Essi hanno un solo fine: far soldi. Nessuna ideologia o valore che non sia materiale può distoglierli dal loro obiettivo. L'immagine tipo di chi lavora nella finanza è quella dell'uomo freddo e calcolatore, insensibile alle sorti degli "altri" che gli sono o "nemici" o "estranei". Purtroppo la cupidigia e l'arroganza intellettuale di pochi costa alla collettività Le vittime, spesso, non sono esperti con l'ossessione del profitto, ma masse sprovvedute ed inconsapevoli indotte in errore da spregiudicati manipolatori.
Spesso la spogliazione di ingenui risparmiatori avviene in forme meno eclatanti, in modo strisciante senza proteste clamorose, nel rispetto apparente delle forme, quasi che il danno sia frutto del fato.
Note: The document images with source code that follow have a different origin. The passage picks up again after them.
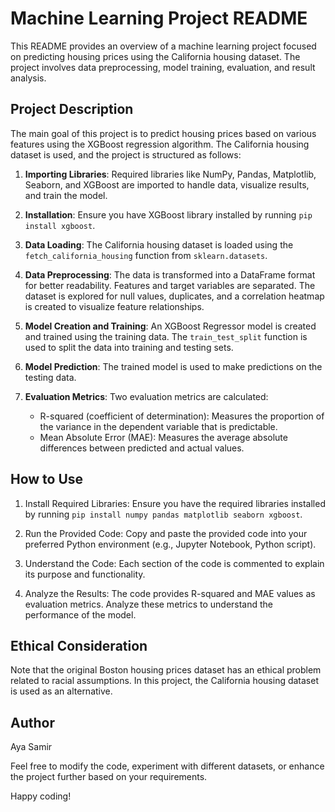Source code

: # Machine Learning Project README

This README provides an overview of a machine learning project focused on predicting housing prices using the California housing dataset. The project involves data preprocessing, model training, evaluation, and result analysis.

## Project Description

The main goal of this project is to predict housing prices based on various features using the XGBoost regression algorithm. The California housing dataset is used, and the project is structured as follows:

1. **Importing Libraries**: Required libraries like NumPy, Pandas, Matplotlib, Seaborn, and XGBoost are imported to handle data, visualize results, and train the model.

2. **Installation**: Ensure you have XGBoost library installed by running `pip install xgboost`.

3. **Data Loading**: The California housing dataset is loaded using the `fetch_california_housing` function from `sklearn.datasets`.

4. **Data Preprocessing**: The data is transformed into a DataFrame format for better readability. Features and target variables are separated. The dataset is explored for null values, duplicates, and a correlation heatmap is created to visualize feature relationships.

5. **Model Creation and Training**: An XGBoost Regressor model is created and trained using the training data. The `train_test_split` function is used to split the data into training and testing sets.

6. **Model Prediction**: The trained model is used to make predictions on the testing data.

7. **Evaluation Metrics**: Two evaluation metrics are calculated:
   - R-squared (coefficient of determination): Measures the proportion of the variance in the dependent variable that is predictable.
   - Mean Absolute Error (MAE): Measures the average absolute differences between predicted and actual values.

## How to Use

1. Install Required Libraries: Ensure you have the required libraries installed by running `pip install numpy pandas matplotlib seaborn xgboost`.

2. Run the Provided Code: Copy and paste the provided code into your preferred Python environment (e.g., Jupyter Notebook, Python script).

3. Understand the Code: Each section of the code is commented to explain its purpose and functionality.

4. Analyze the Results: The code provides R-squared and MAE values as evaluation metrics. Analyze these metrics to understand the performance of the model.

## Ethical Consideration

Note that the original Boston housing prices dataset has an ethical problem related to racial assumptions. In this project, the California housing dataset is used as an alternative.

## Author

Aya Samir 

Feel free to modify the code, experiment with different datasets, or enhance the project further based on your requirements.

Happy coding!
Ho ricordato che il nostro mercato è stato invaso dai prodotti "dell'ingegneria finanziaria" ed in particolare, dagli " strutturati", un mix di derivati e d'attività tradizionali. Espressioni colorite e un poco misteriose quali step- down, reverse floater, reverse convertible, covered warrant sono entrate nel linguaggio comune.
Si tratta di assets complessi che spesso promettono cedole elevate ma che nascondono gravi pericoli: un mercato secondario illiquido, ampi spread di negoziazione, volatilità di prezzo elevatissime. La struttura articolata e complessa di tali prodotti spesso non è nota neppure a chi è addetto alla vendita, come può conoscerla l'investitore sprovveduto attratto dal luccichio di un apparente elevato ritorno?.
La complessità serve solo a chi crea e vende il prodotto, serve a nascondere i margini di profitto e a trasferire il rischio, ad agevolare chi fa al raccolta a danno di chi investe. Esistono norme a tutela del risparmiatore: l'intermediario deve valutare l'opportunità della proposta ed è responsabile dell'eventuale danno economico provocato.
Ma spesso queste norme sono applicate solo in apparenza e d'altronde l'abilità del venditore sta proprio nel convincere che la scelta è stata la migliore e che la perdita è frutto dell'imponderabile. Non sarebbe opportuno limitare la possibilità di accesso a questi prodotti alzando il limite di capitale minimo da investire oppure classificarli come titoli ad alto rischio (titoli atipici) ed estendere ad essi l'applicazione della ritenuta sugli interessi e i guadagni in conto capitale al 27%?